What to do: From the entries that follow, list every line in which the string "Integration" appears.

Given information:
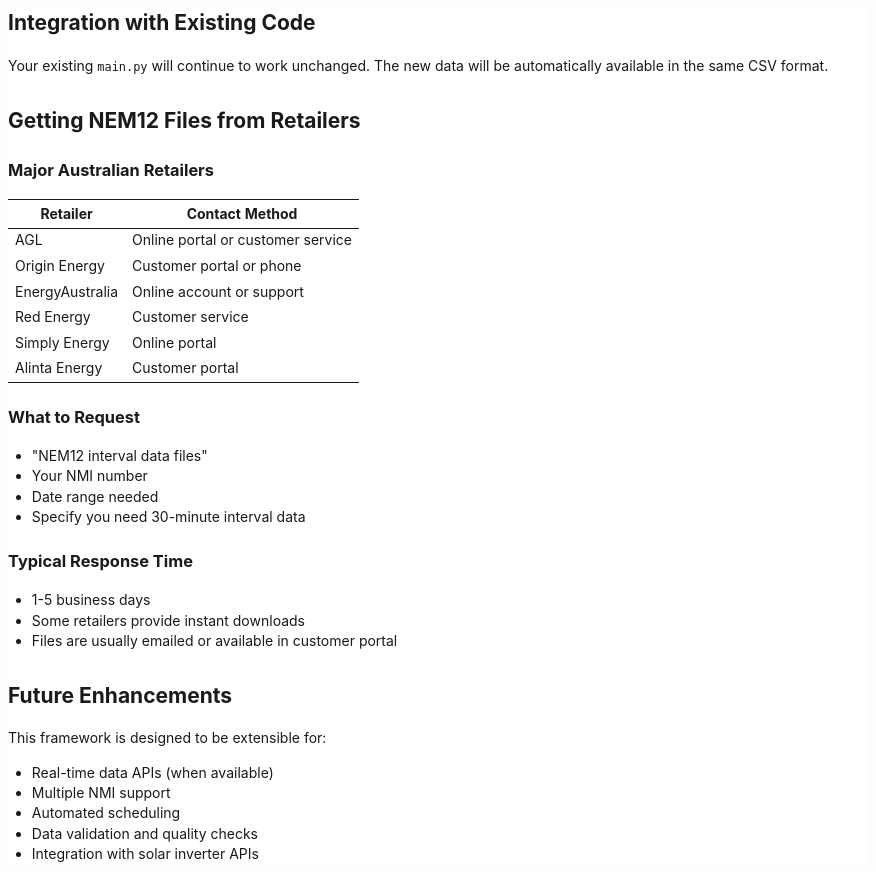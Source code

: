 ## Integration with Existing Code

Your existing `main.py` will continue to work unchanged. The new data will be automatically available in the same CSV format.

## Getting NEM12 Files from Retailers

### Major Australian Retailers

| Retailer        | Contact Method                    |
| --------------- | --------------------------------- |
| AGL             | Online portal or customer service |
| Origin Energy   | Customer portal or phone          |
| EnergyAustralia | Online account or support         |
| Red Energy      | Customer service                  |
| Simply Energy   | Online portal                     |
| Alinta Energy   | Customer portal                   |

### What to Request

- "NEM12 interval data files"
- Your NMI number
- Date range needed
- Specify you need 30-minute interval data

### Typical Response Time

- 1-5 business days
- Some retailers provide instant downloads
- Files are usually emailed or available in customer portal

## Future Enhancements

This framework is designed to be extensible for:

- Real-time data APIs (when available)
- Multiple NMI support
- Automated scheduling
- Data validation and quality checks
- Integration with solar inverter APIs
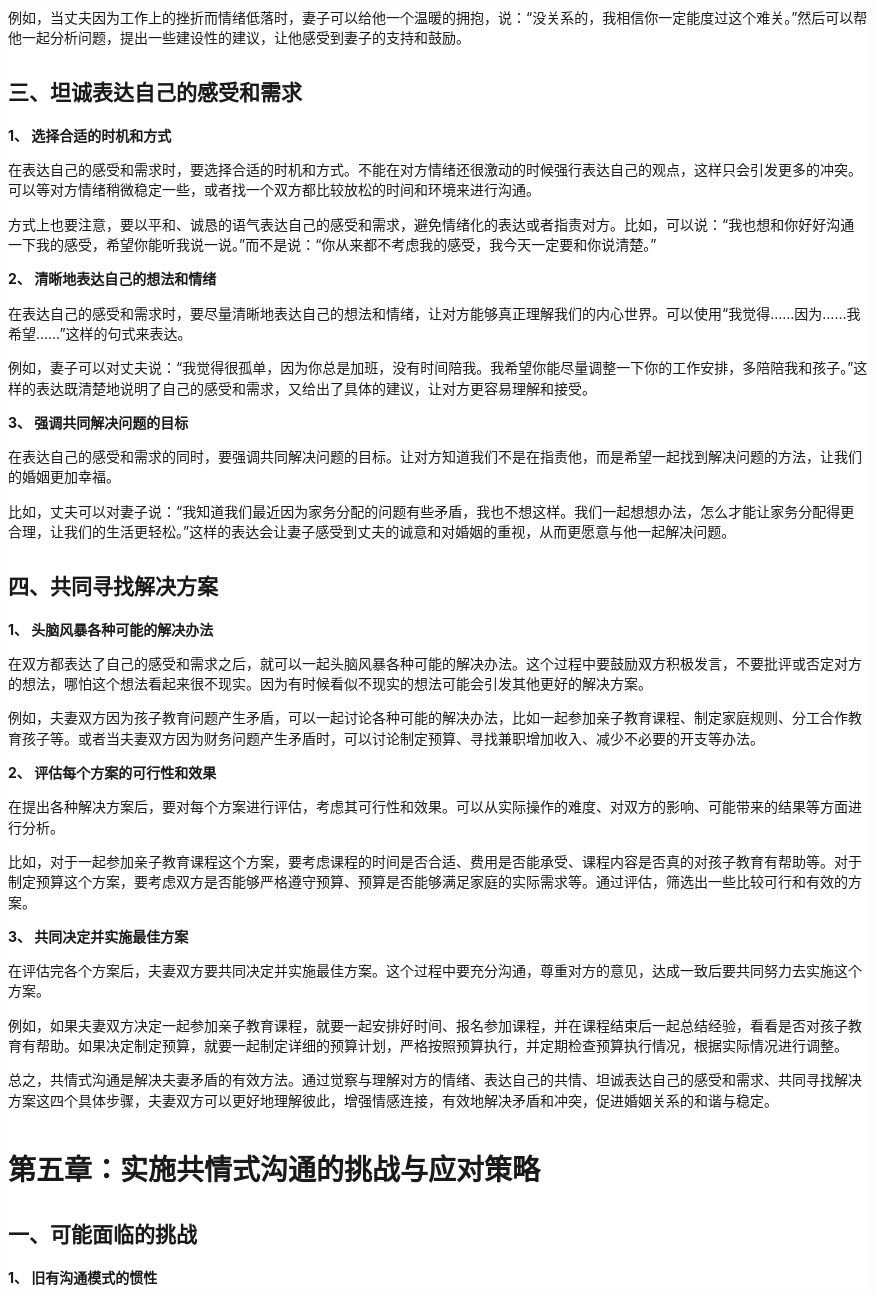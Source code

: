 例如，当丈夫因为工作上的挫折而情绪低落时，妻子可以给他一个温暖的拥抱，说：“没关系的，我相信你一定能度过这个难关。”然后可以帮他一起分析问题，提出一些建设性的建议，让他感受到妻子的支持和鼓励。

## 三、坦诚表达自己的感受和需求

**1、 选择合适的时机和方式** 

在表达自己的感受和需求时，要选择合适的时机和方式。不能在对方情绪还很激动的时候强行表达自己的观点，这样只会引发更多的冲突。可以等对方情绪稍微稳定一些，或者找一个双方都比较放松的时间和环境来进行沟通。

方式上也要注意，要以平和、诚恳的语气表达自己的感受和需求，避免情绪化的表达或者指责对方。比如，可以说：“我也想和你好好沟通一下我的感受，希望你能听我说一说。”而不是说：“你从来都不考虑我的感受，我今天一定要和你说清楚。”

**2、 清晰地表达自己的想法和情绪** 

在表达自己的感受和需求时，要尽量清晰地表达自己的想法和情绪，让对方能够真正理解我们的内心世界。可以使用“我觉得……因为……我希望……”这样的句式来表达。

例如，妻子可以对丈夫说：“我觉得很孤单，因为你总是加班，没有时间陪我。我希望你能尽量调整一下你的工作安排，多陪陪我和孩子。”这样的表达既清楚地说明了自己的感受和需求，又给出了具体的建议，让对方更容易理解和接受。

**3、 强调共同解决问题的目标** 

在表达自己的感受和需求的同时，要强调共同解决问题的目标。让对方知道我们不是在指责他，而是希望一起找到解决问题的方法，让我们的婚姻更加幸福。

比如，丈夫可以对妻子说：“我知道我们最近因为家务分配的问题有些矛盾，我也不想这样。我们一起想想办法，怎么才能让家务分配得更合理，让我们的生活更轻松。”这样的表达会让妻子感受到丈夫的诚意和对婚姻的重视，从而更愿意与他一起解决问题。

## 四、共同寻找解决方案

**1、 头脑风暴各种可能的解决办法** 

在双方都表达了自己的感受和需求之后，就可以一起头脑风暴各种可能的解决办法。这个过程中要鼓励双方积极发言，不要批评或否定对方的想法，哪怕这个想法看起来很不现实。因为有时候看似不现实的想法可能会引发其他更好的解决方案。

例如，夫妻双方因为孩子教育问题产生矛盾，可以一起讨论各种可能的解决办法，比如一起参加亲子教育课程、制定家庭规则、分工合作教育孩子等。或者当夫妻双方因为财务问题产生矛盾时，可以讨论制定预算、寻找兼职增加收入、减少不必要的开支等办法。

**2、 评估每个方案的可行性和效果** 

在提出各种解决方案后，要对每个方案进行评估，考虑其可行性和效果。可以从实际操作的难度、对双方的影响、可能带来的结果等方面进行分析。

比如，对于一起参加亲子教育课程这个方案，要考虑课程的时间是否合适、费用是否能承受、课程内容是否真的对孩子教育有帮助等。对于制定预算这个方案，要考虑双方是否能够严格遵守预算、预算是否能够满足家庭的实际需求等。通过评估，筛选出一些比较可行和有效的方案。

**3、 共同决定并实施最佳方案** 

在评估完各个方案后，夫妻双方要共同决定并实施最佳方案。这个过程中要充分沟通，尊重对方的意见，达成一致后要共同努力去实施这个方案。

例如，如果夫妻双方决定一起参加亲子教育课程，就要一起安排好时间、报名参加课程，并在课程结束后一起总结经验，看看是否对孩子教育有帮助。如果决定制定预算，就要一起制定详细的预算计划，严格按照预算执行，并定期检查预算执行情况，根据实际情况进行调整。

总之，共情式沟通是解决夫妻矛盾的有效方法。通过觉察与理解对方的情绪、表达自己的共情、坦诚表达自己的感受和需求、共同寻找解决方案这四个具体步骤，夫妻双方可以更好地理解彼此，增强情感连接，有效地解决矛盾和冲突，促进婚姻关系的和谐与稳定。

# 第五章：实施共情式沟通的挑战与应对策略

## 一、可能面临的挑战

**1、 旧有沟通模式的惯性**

Result for this task:
: ## Integration with Existing Code
- Integration with solar inverter APIs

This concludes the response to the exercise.